Dziś Milo to 5-letni kawaler, w którym wciąż jednak pozostały szczeniackie cechy. Wprawdzie nauczył się warczeć i szczerzyć kły na innych psich facetów, niemniej jednak nie nauczył się choćby odrobiny agresji w stosunku do ludzi, a jego jedyną formą ataku jest "zalizanie na śmierć". Kudłacz zakochał się w Graży, której towarzyszy od wczesnych godzin porannych do najpóźniejszych nocnych, leżąc nawet pod łazienką, w której aktualnie Graża przebywa.


Awansował na stanowisko drugiego syna i młodszego brata, które okupować będzie do końca życia, bo takiego drugiego jak ten jeden to ze świecą szukać. Wiem, że każdy właściciel czworonoga mówi o swoim to samo i właśnie dlatego korzystam tu z prawa do ogłoszenia, że to najlepszy pies na świecie i basta.
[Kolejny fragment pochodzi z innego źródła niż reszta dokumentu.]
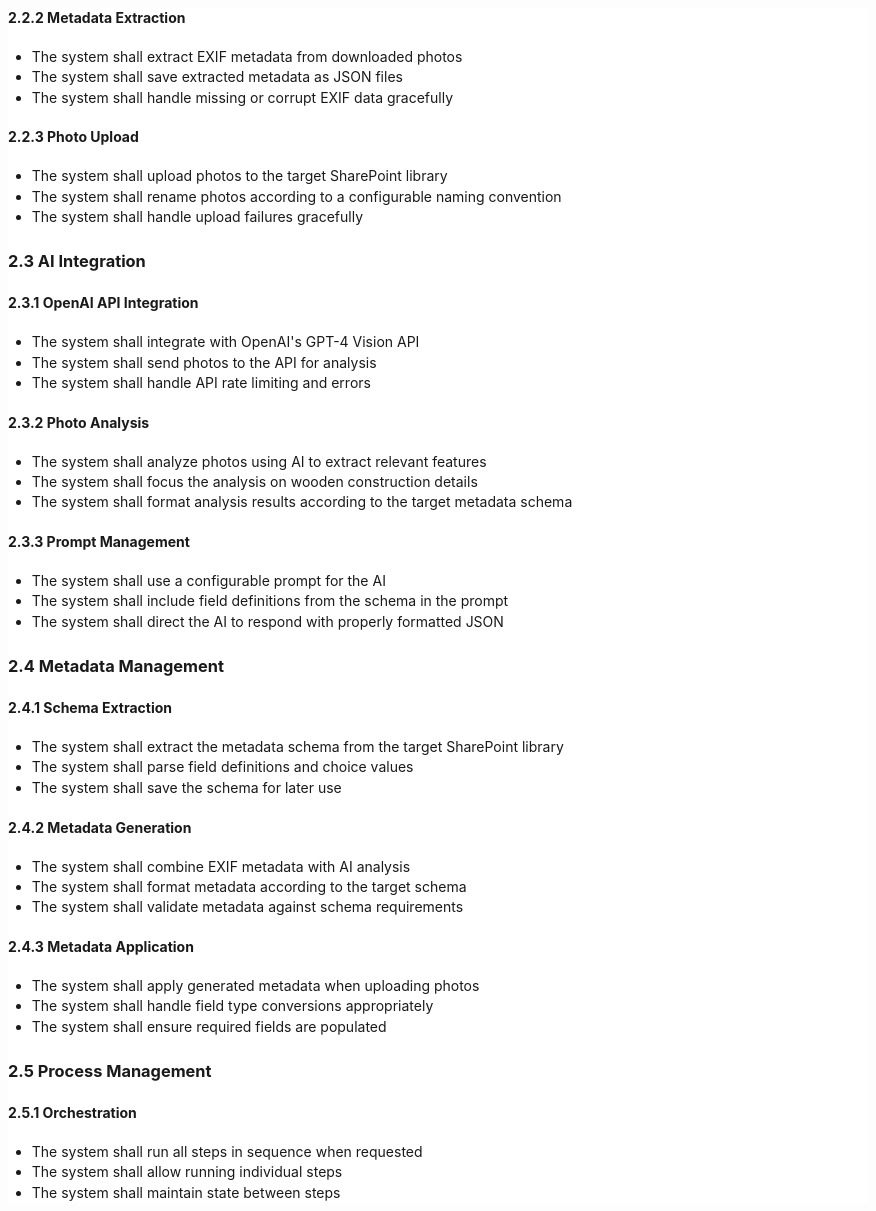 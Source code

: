 #### 2.2.2 Metadata Extraction
- The system shall extract EXIF metadata from downloaded photos
- The system shall save extracted metadata as JSON files
- The system shall handle missing or corrupt EXIF data gracefully

#### 2.2.3 Photo Upload
- The system shall upload photos to the target SharePoint library
- The system shall rename photos according to a configurable naming convention
- The system shall handle upload failures gracefully

### 2.3 AI Integration

#### 2.3.1 OpenAI API Integration
- The system shall integrate with OpenAI's GPT-4 Vision API
- The system shall send photos to the API for analysis
- The system shall handle API rate limiting and errors

#### 2.3.2 Photo Analysis
- The system shall analyze photos using AI to extract relevant features
- The system shall focus the analysis on wooden construction details
- The system shall format analysis results according to the target metadata schema

#### 2.3.3 Prompt Management
- The system shall use a configurable prompt for the AI
- The system shall include field definitions from the schema in the prompt
- The system shall direct the AI to respond with properly formatted JSON

### 2.4 Metadata Management

#### 2.4.1 Schema Extraction
- The system shall extract the metadata schema from the target SharePoint library
- The system shall parse field definitions and choice values
- The system shall save the schema for later use

#### 2.4.2 Metadata Generation
- The system shall combine EXIF metadata with AI analysis
- The system shall format metadata according to the target schema
- The system shall validate metadata against schema requirements

#### 2.4.3 Metadata Application
- The system shall apply generated metadata when uploading photos
- The system shall handle field type conversions appropriately
- The system shall ensure required fields are populated

### 2.5 Process Management

#### 2.5.1 Orchestration
- The system shall run all steps in sequence when requested
- The system shall allow running individual steps
- The system shall maintain state between steps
Reszta tych zajebistych może co najwyżej zająć w moim prywatnym rankingu miejsce drugie ex aequo, a wiem że jest ich sporo, bo i sporo fantastycznych psiaków znam i uwielbiam. Niemniej jednak Grand Prix w rankingu na najlepszego przyjaciela Owcy w 5 rocznicę przyjęcia do familii bezsprzecznie otrzymuje Milo.


P.S. Spostrzegawczy zauważą pewnie, że jeśli chodzi o rocznice, to zgubił się jeszcze jeden temat. Owszem, 2 października stuknęło mi 28 przeżytych lat. Była z tej okazji impreza, potem druga, a na koniec trzecia. O imprezach można by długo i kwieciście. Brakuje mi jednak weny na hulaszczy post, dlatego tym którzy byli, wycałowali, poskładali, napili i przytańczyli z tego miejsca dziękuję i dodam - takich przyjaciół i znajomych nie ma nikt i niech nikt się nie kłóci, bo go psem poszczuje, a ten zaliże go na miejscu, bez cienia skrupułów.
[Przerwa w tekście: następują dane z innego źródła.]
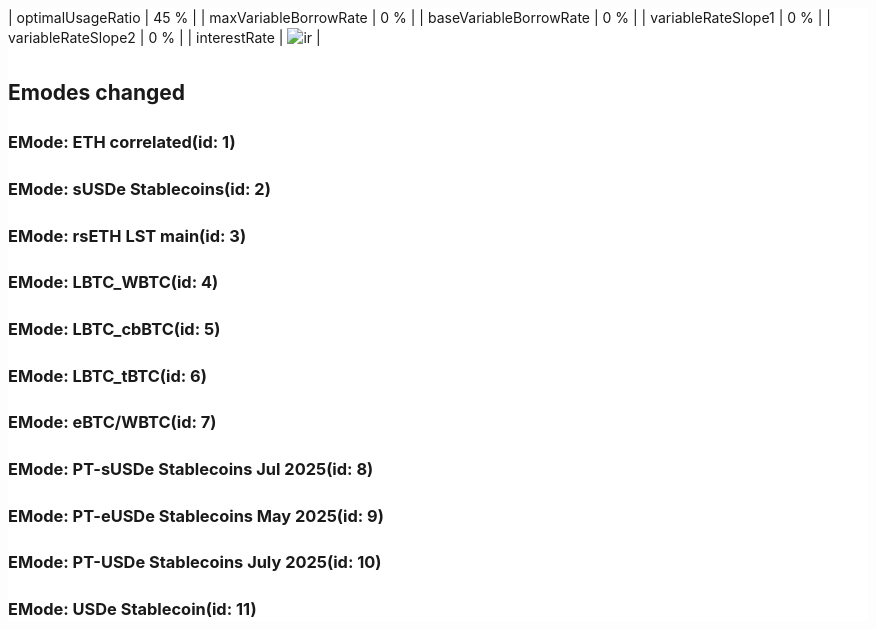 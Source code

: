 | optimalUsageRatio | 45 % |
| maxVariableBorrowRate | 0 % |
| baseVariableBorrowRate | 0 % |
| variableRateSlope1 | 0 % |
| variableRateSlope2 | 0 % |
| interestRate | ![ir](https://dash.onaave.com/api/static?variableRateSlope1=0&variableRateSlope2=0&optimalUsageRatio=450000000000000000000000000&baseVariableBorrowRate=0&maxVariableBorrowRate=0) |


## Emodes changed

### EMode: ETH correlated(id: 1)



### EMode: sUSDe Stablecoins(id: 2)



### EMode: rsETH LST main(id: 3)



### EMode: LBTC_WBTC(id: 4)



### EMode: LBTC_cbBTC(id: 5)



### EMode: LBTC_tBTC(id: 6)



### EMode: eBTC/WBTC(id: 7)



### EMode: PT-sUSDe Stablecoins Jul 2025(id: 8)



### EMode: PT-eUSDe Stablecoins May 2025(id: 9)



### EMode: PT-USDe Stablecoins July 2025(id: 10)



### EMode: USDe Stablecoin(id: 11)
piątek, 8 października 2010

Magnetic Man – In Session (Live @ BBC's Maida Vale Studios) - vol. 2

Jak wspominałem we wczorajszej notce, w blokach startowych BBC czekał na start największy hit tria Magnetic Man, a mianowicie "I Need Air" z gościnnym udziałem Angeli Hunte - kawałek, którym dubstep wpłynął do mainstreamu, mój osobisty faworyt w wyścigu do tytułu "Tune of 2010" i bezpośrednia inspiracja lipcowej notki "cudowne lata 90te". Dziś, w godzinach porannych pistolet startowy wypalił, a w sieć poszła poniższa aranżacja, w której Bengę, Artworka i Skreama wspiera znana już z "Perfect Stranger" sekcja smyczkowa oraz wokalistka Emeli Sande. Kolejne słowa są w zasadzie zbędne, wczorajszy "feedback" jest dla mnie najlepszym wyznacznikiem tego, jak bardzo podobają Wam się wyczyny trzech djów ze smyczkiem i wokalem. Słuchajcie zatem i jarajcie się jak i ja się jaram.
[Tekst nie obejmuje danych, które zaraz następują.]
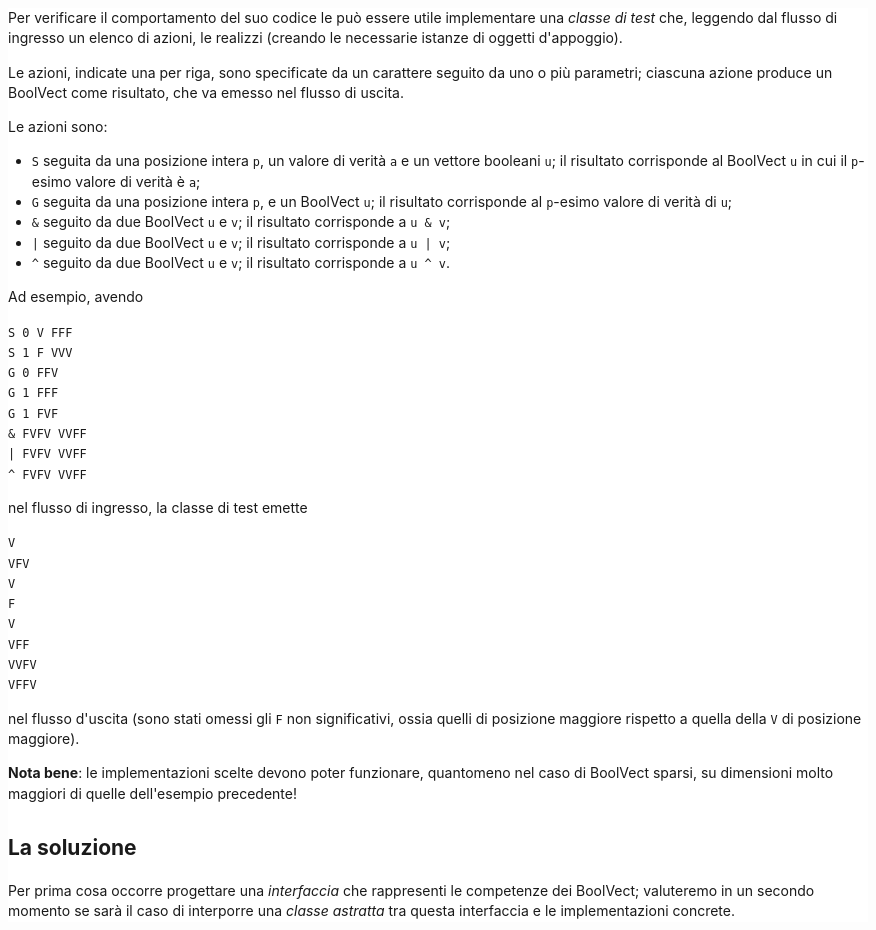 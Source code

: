 Per verificare il comportamento del suo codice le può essere utile implementare
una *classe di test* che, leggendo dal flusso di ingresso un elenco di azioni,
le realizzi (creando le necessarie istanze di oggetti d'appoggio).

Le azioni, indicate una per riga, sono specificate da un carattere seguito da
uno o più parametri; ciascuna azione produce un BoolVect come risultato,
che va emesso nel flusso di uscita.

Le azioni sono:

* `S` seguita da una posizione intera `p`, un valore di verità `a` e un vettore
  booleani `u`; il risultato corrisponde al BoolVect `u` in cui il
  `p`-esimo valore di verità è `a`;
* `G` seguita da una posizione intera `p`, e un BoolVect `u`; il
   risultato corrisponde al `p`-esimo valore di verità di `u`;
* `&` seguito da due BoolVect `u` e `v`; il risultato corrisponde a `u & v`;
* `|` seguito da due BoolVect `u` e `v`; il risultato corrisponde a `u | v`;
* `^` seguito da due BoolVect `u` e `v`; il risultato corrisponde a `u ^ v`.

Ad esempio, avendo

    S 0 V FFF
    S 1 F VVV
    G 0 FFV
    G 1 FFF
    G 1 FVF
    & FVFV VVFF
    | FVFV VVFF
    ^ FVFV VVFF

nel flusso di ingresso, la classe di test emette

    V
    VFV
    V
    F
    V
    VFF
    VVFV
    VFFV

nel flusso d'uscita (sono stati omessi gli `F` non significativi, ossia quelli
di posizione maggiore rispetto a quella della `V` di posizione maggiore).

**Nota bene**: le implementazioni scelte devono poter funzionare, quantomeno nel
caso di BoolVect sparsi, su dimensioni molto maggiori di quelle dell'esempio
precedente!

## La soluzione

Per prima cosa occorre progettare una *interfaccia* che rappresenti le
competenze dei BoolVect; valuteremo in un secondo momento se sarà il caso di
interporre una *classe astratta* tra questa interfaccia e le implementazioni
concrete.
czwartek, 7 października 2010

Magnetic Man – In Session (Live @ BBC's Maida Vale Studios)

Dawno mnie nie było, ale niedługo będę znowu, gdyż nawarstwiło się parę tematów, a tu już jesień za oknem i ciemność o 18 i mrozem zawiewa i generalnie pogoda pod zwiędłą kutarą się robi. Dlatego też ja się zajmę pisaniem, co by nie wkurwiać się na aurę, a Wy czytaniem, co by powkurwiać się na mnie, że znowu nie rozumiecie o czym piszę, a mimo wszystko czytacie. Dzisiaj zaś krótko i na temat:

12.11. Berlin. Magnetic Man @ Maria am Ostbahnhof.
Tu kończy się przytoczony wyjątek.